What to produce: Work out how many lines of the listing below mention the word "another", and give only that figure.

****************************************

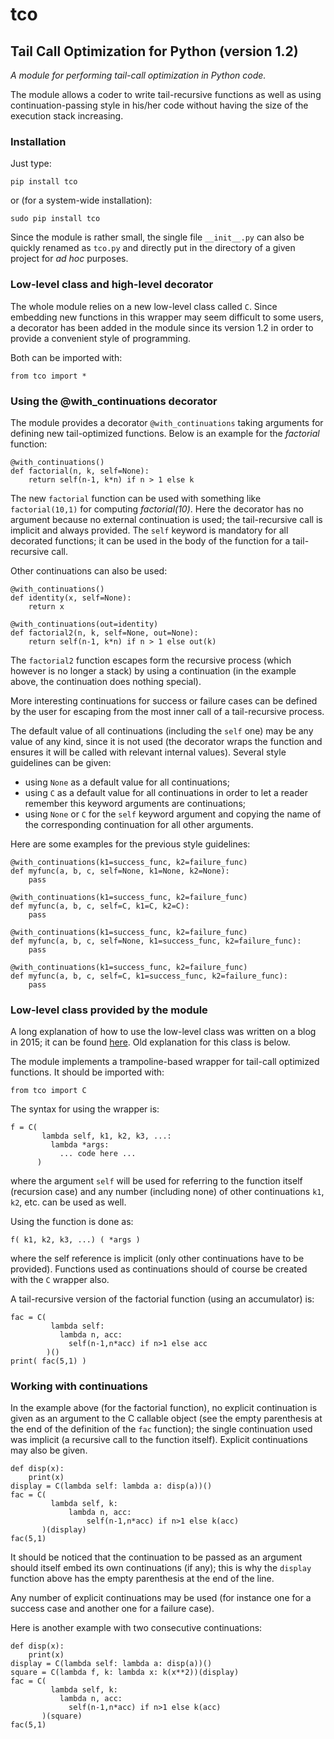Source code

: # tco

## Tail Call Optimization for Python (version 1.2)

*A module for performing tail-call optimization in Python code.*

The module allows a coder to write tail-recursive functions as well as using continuation-passing style in his/her code without having the size of the execution stack increasing.

### Installation

Just type:

    pip install tco

or (for a system-wide installation):

    sudo pip install tco

Since the module is rather small, the single file `__init__.py` can also be quickly renamed as `tco.py` and directly put in the directory of a given project for _ad hoc_ purposes.

### Low-level class and high-level decorator

The whole module relies on a new low-level class called `C`. Since embedding new functions in this wrapper may seem difficult to some users, a decorator has been added in the module since its version 1.2 in order to provide a convenient style of programming.

Both can be imported with:

    from tco import *

### Using the @with_continuations decorator

The module provides a decorator `@with_continuations` taking arguments for defining new tail-optimized functions. Below is an example for the _factorial_ function:

    @with_continuations()
    def factorial(n, k, self=None):
        return self(n-1, k*n) if n > 1 else k

The new `factorial` function can be used with something like `factorial(10,1)` for computing _factorial(10)_. Here the decorator has no argument because no external continuation is used; the tail-recursive call is implicit and always provided. The `self` keyword is mandatory for all decorated functions; it can be used in the body of the function for a tail-recursive call.

Other continuations can also be used:

    @with_continuations()
    def identity(x, self=None):
        return x
    
    @with_continuations(out=identity)
    def factorial2(n, k, self=None, out=None):
        return self(n-1, k*n) if n > 1 else out(k)

The `factorial2` function escapes form the recursive process (which however is no longer a stack) by using a continuation (in the example above, the continuation does nothing special).

More interesting continuations for success or failure cases can be defined by the user for escaping from the most inner call of a tail-recursive process.

The default value of all continuations (including the `self` one) may be any value of any kind, since it is not used (the decorator wraps the function and ensures it will be called with relevant internal values). Several style guidelines can be given:

  * using `None` as a default value for all continuations;
  * using `C` as a default value for all continuations in order to let a reader remember this keyword arguments are continuations;
  * using `None` or `C` for the `self` keyword argument and copying the name of the corresponding continuation for all other arguments.

Here are some examples for the previous style guidelines:

    @with_continuations(k1=success_func, k2=failure_func)
    def myfunc(a, b, c, self=None, k1=None, k2=None):
        pass

    @with_continuations(k1=success_func, k2=failure_func)
    def myfunc(a, b, c, self=C, k1=C, k2=C):
        pass

    @with_continuations(k1=success_func, k2=failure_func)
    def myfunc(a, b, c, self=None, k1=success_func, k2=failure_func):
        pass

    @with_continuations(k1=success_func, k2=failure_func)
    def myfunc(a, b, c, self=C, k1=success_func, k2=failure_func):
        pass

### Low-level class provided by the module

A long explanation of how to use the low-level class was written on a blog in 2015; it can be found [here](http://baruchel.github.io/python/2015/11/07/explaining-functional-aspects-in-python/). Old explanation for this class is below.

The module implements a trampoline-based wrapper for tail-call optimized functions. It should be imported with:

    from tco import C

The syntax for using the wrapper is:

    f = C(
           lambda self, k1, k2, k3, ...:
             lambda *args:
               ... code here ...
          )

where the argument `self` will be used for referring to the function itself (recursion case) and any number (including none) of other continuations `k1`, `k2`, etc. can be used as well.

Using the function is done as:

    f( k1, k2, k3, ...) ( *args )

where the self reference is implicit (only other continuations have to be provided). Functions used as continuations should of course be created with the `C` wrapper also.

A tail-recursive version of the factorial function (using an accumulator) is:

    fac = C(
             lambda self:
               lambda n, acc:
                 self(n-1,n*acc) if n>1 else acc
            )()
    print( fac(5,1) )

### Working with continuations

In the example above (for the factorial function), no explicit continuation is given as an argument to the C callable object (see the empty parenthesis at the end of the definition of the `fac` function); the single continuation used was implicit (a recursive call to the function itself). Explicit continuations may also be given.

    def disp(x):
        print(x)
    display = C(lambda self: lambda a: disp(a))()
    fac = C(
             lambda self, k:
                 lambda n, acc:
                     self(n-1,n*acc) if n>1 else k(acc)
           )(display)
    fac(5,1)

It should be noticed that the continuation to be passed as an argument should itself embed its own continuations (if any); this is why the `display` function above has the empty parenthesis at the end of the line.

Any number of explicit continuations may be used (for instance one for a success case and another one for a failure case).

Here is another example with two consecutive continuations:

    def disp(x):
        print(x)
    display = C(lambda self: lambda a: disp(a))()
    square = C(lambda f, k: lambda x: k(x**2))(display)
    fac = C(
             lambda self, k:
               lambda n, acc:
                 self(n-1,n*acc) if n>1 else k(acc)
           )(square)
    fac(5,1)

****************************************

Response area: 2